Steps in Calvin Cycle: Carbon fixation: a. CO2 molecule is attached to a 5 carbon molecule called ribulose bisphosphate (RuBP). The enzyme is RuBP carboxylase. Product is a 6 carbon molecule. b. This molecule is unstable and immediately splits to form two 3 carbon molecules: 3-phosphoglycerate
2. Reduction: a. Each 3 carbon molecule gets another P from ATP and becomes 1,3 bisphosphoglycerate. b. A pair of electrons is donated from NADPH to reduce the 1,3 bisphosphoglycerate and it releases one phosphate. Molecule is called glyceraldehyde-3-phosphate G3P or phosphoglyceraldehyde PGAL. (this is the same sugar that is made in glycolysis after 6C sugar is split) c. Because some of the G3P needs to regenerate RuBP, only one out of six of these will go one to make a 6 carbon sugar, the other 5 will stay in the cycle. d. So 6 molecules of CO2 are needed for a net gain of one G3P and one RuBP (a 5 carbon molecule)
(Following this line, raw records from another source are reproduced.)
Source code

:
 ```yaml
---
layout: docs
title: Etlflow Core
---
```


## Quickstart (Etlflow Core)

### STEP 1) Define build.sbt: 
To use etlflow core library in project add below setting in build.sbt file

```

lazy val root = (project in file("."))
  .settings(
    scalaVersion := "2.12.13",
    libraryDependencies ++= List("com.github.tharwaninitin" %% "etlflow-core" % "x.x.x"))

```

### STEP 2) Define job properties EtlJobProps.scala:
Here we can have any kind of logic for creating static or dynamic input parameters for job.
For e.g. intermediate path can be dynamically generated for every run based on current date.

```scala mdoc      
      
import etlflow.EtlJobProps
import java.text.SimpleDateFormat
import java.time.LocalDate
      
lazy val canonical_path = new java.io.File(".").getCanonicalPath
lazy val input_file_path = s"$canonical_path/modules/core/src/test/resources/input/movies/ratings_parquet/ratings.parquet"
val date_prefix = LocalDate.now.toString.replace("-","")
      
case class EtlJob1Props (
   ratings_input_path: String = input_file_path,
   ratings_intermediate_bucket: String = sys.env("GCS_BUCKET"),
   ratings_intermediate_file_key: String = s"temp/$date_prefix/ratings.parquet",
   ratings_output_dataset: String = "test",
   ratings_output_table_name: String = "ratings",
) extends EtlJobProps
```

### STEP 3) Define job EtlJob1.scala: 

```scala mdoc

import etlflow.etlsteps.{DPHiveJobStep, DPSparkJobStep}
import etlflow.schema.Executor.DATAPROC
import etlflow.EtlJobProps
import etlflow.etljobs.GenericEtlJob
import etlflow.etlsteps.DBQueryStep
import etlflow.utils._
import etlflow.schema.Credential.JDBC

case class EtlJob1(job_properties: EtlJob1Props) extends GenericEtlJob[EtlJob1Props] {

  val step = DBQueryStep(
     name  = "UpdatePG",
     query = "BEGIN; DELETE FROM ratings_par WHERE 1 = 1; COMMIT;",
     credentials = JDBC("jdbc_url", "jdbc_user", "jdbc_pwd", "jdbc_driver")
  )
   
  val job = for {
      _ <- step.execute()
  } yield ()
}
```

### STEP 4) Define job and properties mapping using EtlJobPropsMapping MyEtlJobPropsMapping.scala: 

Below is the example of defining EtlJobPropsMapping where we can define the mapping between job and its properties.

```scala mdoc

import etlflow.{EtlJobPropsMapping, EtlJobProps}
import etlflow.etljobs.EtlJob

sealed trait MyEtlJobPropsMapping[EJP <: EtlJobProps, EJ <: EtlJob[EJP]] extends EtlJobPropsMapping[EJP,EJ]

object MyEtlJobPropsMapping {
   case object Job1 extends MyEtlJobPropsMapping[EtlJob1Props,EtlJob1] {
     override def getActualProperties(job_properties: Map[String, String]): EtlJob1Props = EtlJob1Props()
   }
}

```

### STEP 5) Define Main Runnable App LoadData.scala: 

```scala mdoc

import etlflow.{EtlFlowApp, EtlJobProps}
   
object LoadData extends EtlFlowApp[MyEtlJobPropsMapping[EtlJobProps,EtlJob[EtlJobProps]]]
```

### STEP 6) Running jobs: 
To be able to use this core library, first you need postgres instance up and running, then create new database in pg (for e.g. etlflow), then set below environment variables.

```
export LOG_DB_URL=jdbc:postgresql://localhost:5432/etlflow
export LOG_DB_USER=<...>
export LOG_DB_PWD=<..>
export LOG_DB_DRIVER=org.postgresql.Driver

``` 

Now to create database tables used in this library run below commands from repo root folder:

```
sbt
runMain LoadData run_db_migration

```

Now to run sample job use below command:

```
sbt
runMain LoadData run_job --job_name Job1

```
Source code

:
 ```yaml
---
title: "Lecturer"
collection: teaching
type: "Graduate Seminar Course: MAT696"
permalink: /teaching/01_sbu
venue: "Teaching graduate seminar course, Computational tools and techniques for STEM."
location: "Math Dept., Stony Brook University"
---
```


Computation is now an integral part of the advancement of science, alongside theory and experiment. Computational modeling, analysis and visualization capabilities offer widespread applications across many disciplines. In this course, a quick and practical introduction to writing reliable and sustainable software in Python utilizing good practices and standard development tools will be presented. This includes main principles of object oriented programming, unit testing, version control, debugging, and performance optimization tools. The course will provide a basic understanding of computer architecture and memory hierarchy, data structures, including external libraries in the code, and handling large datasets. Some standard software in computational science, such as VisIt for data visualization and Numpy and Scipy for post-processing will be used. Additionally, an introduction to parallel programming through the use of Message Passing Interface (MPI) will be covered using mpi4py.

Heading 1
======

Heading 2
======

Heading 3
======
3. Regeneration of RuBP a. five G3P molecules are rearranged to make 3 RuBP molecules. b. 5 X 3 carbons=15 and 3 X 5 carbons= 15 c. this uses 3 molecules of ATP d. RuBP is regenerated so cycle can continue e. So 3 molecules of CO2 combine with 3 molecules of RuBP to make 6 molecules of G3P. One will go on to make a 6 carbon sugar, the other 5 will regenerate RuBP. This requires 9 ATP and 6 NADPH
http://www.science.smith.edu/departments/Biology/Bio231/calvin.htmlhttp://www.science.smith.edu/departments/Biology/Bio231/calvin.html http://www.sinauer.com/cooper/4e/animations0305.html
Alternate mechanisms for PTN Some plants fix CO2 into a different molecule which is a four carbon molecule instead of a 3 carbon molecule- these are called C4 plants. Examples are: sugarcane, corn and grasses. CO2 combines with phosphoenolpyruvaye (PEP) to form oxaloacetae, using the enzyme PEP carboxylase. This enzyme has a high affinity for CO2 and fixes C02 more efficiently. Structure of leaves in C4 plants relates to differences in the mecahnisms of PTN. C4 plants have two photosynthetic cells: bundle sheaths and mesophylls.
Bundle sheath and mesopyll cells are packed together around the veins. The Calvin cycle takes place in the bundle sheath cells, initial CO2 fixation takes place in the mesophyll cells. The mesopyll cells supply the bundle sheath cells with C02 in the form of PEP These plants are adapted to hot, high level conditions and can fix CO2 even when their stomata are partially closed. CAM plants (succulents, pineapples) use another adaptation to minimize water loss. They only open their stomata at night and fix C02 in crussulacean acid, which is stored until the daytime when light is available.